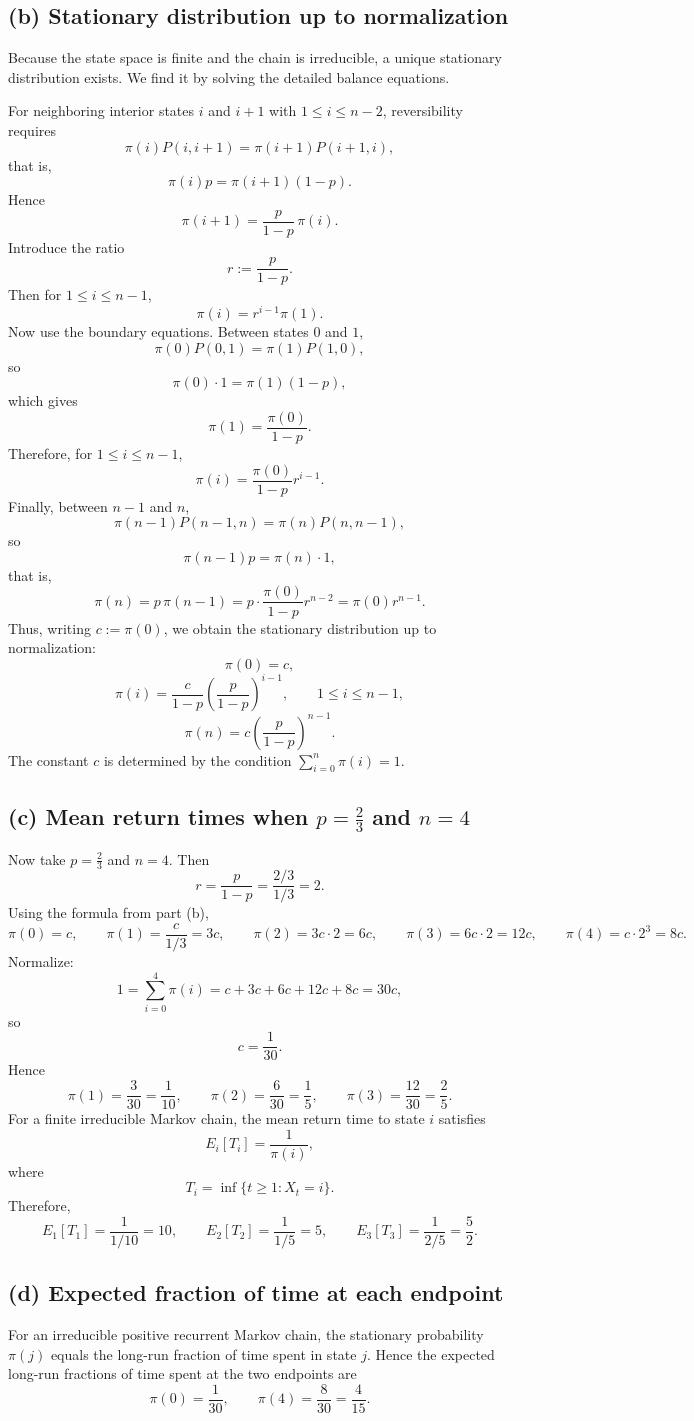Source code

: \documentclass[11pt]{article}
\begin{document}
\subsection*{(b) Stationary distribution up to normalization}
Because the state space is finite and the chain is irreducible, a unique stationary distribution exists. We find it by solving the detailed balance equations.

For neighboring interior states $i$ and $i+1$ with $1\le i\le n-2$, reversibility requires
\[
\pi(i)P(i,i+1)=\pi(i+1)P(i+1,i),
\]
that is,
\[
\pi(i)p=\pi(i+1)(1-p).
\]
Hence
\[
\pi(i+1)=\frac{p}{1-p}\,\pi(i).
\]
Introduce the ratio
\[
r:=\frac{p}{1-p}.
\]
Then for $1\le i\le n-1$,
\[
\pi(i)=r^{i-1}\pi(1).
\]
Now use the boundary equations. Between states $0$ and $1$,
\[
\pi(0)P(0,1)=\pi(1)P(1,0),
\]
so
\[
\pi(0)\cdot 1=\pi(1)(1-p),
\]
which gives
\[
\pi(1)=\frac{\pi(0)}{1-p}.
\]
Therefore, for $1\le i\le n-1$,
\[
\pi(i)=\frac{\pi(0)}{1-p}r^{i-1}.
\]
Finally, between $n-1$ and $n$,
\[
\pi(n-1)P(n-1,n)=\pi(n)P(n,n-1),
\]
so
\[
\pi(n-1)p=\pi(n)\cdot 1,
\]
that is,
\[
\pi(n)=p\,\pi(n-1)=p\cdot \frac{\pi(0)}{1-p}r^{n-2}=\pi(0)r^{n-1}.
\]
Thus, writing $c:=\pi(0)$, we obtain the stationary distribution up to normalization:
\[
\pi(0)=c,
\]
\[
\pi(i)=\frac{c}{1-p}\left(\frac{p}{1-p}\right)^{i-1},\qquad 1\le i\le n-1,
\]
\[
\pi(n)=c\left(\frac{p}{1-p}\right)^{n-1}.
\]
The constant $c$ is determined by the condition $\sum_{i=0}^n\pi(i)=1$.

\subsection*{(c) Mean return times when $p=\tfrac23$ and $n=4$}
Now take $p=\frac23$ and $n=4$. Then
\[
r=\frac{p}{1-p}=\frac{2/3}{1/3}=2.
\]
Using the formula from part (b),
\[
\pi(0)=c,
\qquad
\pi(1)=\frac{c}{1/3}=3c,
\qquad
\pi(2)=3c\cdot 2=6c,
\qquad
\pi(3)=6c\cdot 2=12c,
\qquad
\pi(4)=c\cdot 2^3=8c.
\]
Normalize:
\[
1=\sum_{i=0}^4\pi(i)=c+3c+6c+12c+8c=30c,
\]
so
\[
c=\frac1{30}.
\]
Hence
\[
\pi(1)=\frac{3}{30}=\frac1{10},
\qquad
\pi(2)=\frac{6}{30}=\frac15,
\qquad
\pi(3)=\frac{12}{30}=\frac25.
\]
For a finite irreducible Markov chain, the mean return time to state $i$ satisfies
\[
E_i[T_i]=\frac{1}{\pi(i)},
\]
where
\[
T_i=\inf\{t\ge1:X_t=i\}.
\]
Therefore,
\[
E_1[T_1]=\frac{1}{1/10}=10,
\qquad
E_2[T_2]=\frac{1}{1/5}=5,
\qquad
E_3[T_3]=\frac{1}{2/5}=\frac52.
\]

\subsection*{(d) Expected fraction of time at each endpoint}
For an irreducible positive recurrent Markov chain, the stationary probability $\pi(j)$ equals the long-run fraction of time spent in state $j$. Hence the expected long-run fractions of time spent at the two endpoints are
\[
\pi(0)=\frac1{30},
\qquad
\pi(4)=\frac{8}{30}=\frac{4}{15}.
\]
\end{document}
==================================================
-- Try it --
Please reprint the whole listing exactly and omit its pictures.

-- Answer space --
Source code

: \documentclass[11pt]{article}
\begin{document}
\subsection*{(b) Stationary distribution up to normalization}
Because the state space is finite and the chain is irreducible, a unique stationary distribution exists. We find it by solving the detailed balance equations.

For neighboring interior states $i$ and $i+1$ with $1\le i\le n-2$, reversibility requires
\[
\pi(i)P(i,i+1)=\pi(i+1)P(i+1,i),
\]
that is,
\[
\pi(i)p=\pi(i+1)(1-p).
\]
Hence
\[
\pi(i+1)=\frac{p}{1-p}\,\pi(i).
\]
Introduce the ratio
\[
r:=\frac{p}{1-p}.
\]
Then for $1\le i\le n-1$,
\[
\pi(i)=r^{i-1}\pi(1).
\]
Now use the boundary equations. Between states $0$ and $1$,
\[
\pi(0)P(0,1)=\pi(1)P(1,0),
\]
so
\[
\pi(0)\cdot 1=\pi(1)(1-p),
\]
which gives
\[
\pi(1)=\frac{\pi(0)}{1-p}.
\]
Therefore, for $1\le i\le n-1$,
\[
\pi(i)=\frac{\pi(0)}{1-p}r^{i-1}.
\]
Finally, between $n-1$ and $n$,
\[
\pi(n-1)P(n-1,n)=\pi(n)P(n,n-1),
\]
so
\[
\pi(n-1)p=\pi(n)\cdot 1,
\]
that is,
\[
\pi(n)=p\,\pi(n-1)=p\cdot \frac{\pi(0)}{1-p}r^{n-2}=\pi(0)r^{n-1}.
\]
Thus, writing $c:=\pi(0)$, we obtain the stationary distribution up to normalization:
\[
\pi(0)=c,
\]
\[
\pi(i)=\frac{c}{1-p}\left(\frac{p}{1-p}\right)^{i-1},\qquad 1\le i\le n-1,
\]
\[
\pi(n)=c\left(\frac{p}{1-p}\right)^{n-1}.
\]
The constant $c$ is determined by the condition $\sum_{i=0}^n\pi(i)=1$.

\subsection*{(c) Mean return times when $p=\tfrac23$ and $n=4$}
Now take $p=\frac23$ and $n=4$. Then
\[
r=\frac{p}{1-p}=\frac{2/3}{1/3}=2.
\]
Using the formula from part (b),
\[
\pi(0)=c,
\qquad
\pi(1)=\frac{c}{1/3}=3c,
\qquad
\pi(2)=3c\cdot 2=6c,
\qquad
\pi(3)=6c\cdot 2=12c,
\qquad
\pi(4)=c\cdot 2^3=8c.
\]
Normalize:
\[
1=\sum_{i=0}^4\pi(i)=c+3c+6c+12c+8c=30c,
\]
so
\[
c=\frac1{30}.
\]
Hence
\[
\pi(1)=\frac{3}{30}=\frac1{10},
\qquad
\pi(2)=\frac{6}{30}=\frac15,
\qquad
\pi(3)=\frac{12}{30}=\frac25.
\]
For a finite irreducible Markov chain, the mean return time to state $i$ satisfies
\[
E_i[T_i]=\frac{1}{\pi(i)},
\]
where
\[
T_i=\inf\{t\ge1:X_t=i\}.
\]
Therefore,
\[
E_1[T_1]=\frac{1}{1/10}=10,
\qquad
E_2[T_2]=\frac{1}{1/5}=5,
\qquad
E_3[T_3]=\frac{1}{2/5}=\frac52.
\]

\subsection*{(d) Expected fraction of time at each endpoint}
For an irreducible positive recurrent Markov chain, the stationary probability $\pi(j)$ equals the long-run fraction of time spent in state $j$. Hence the expected long-run fractions of time spent at the two endpoints are
\[
\pi(0)=\frac1{30},
\qquad
\pi(4)=\frac{8}{30}=\frac{4}{15}.
\]
\end{document}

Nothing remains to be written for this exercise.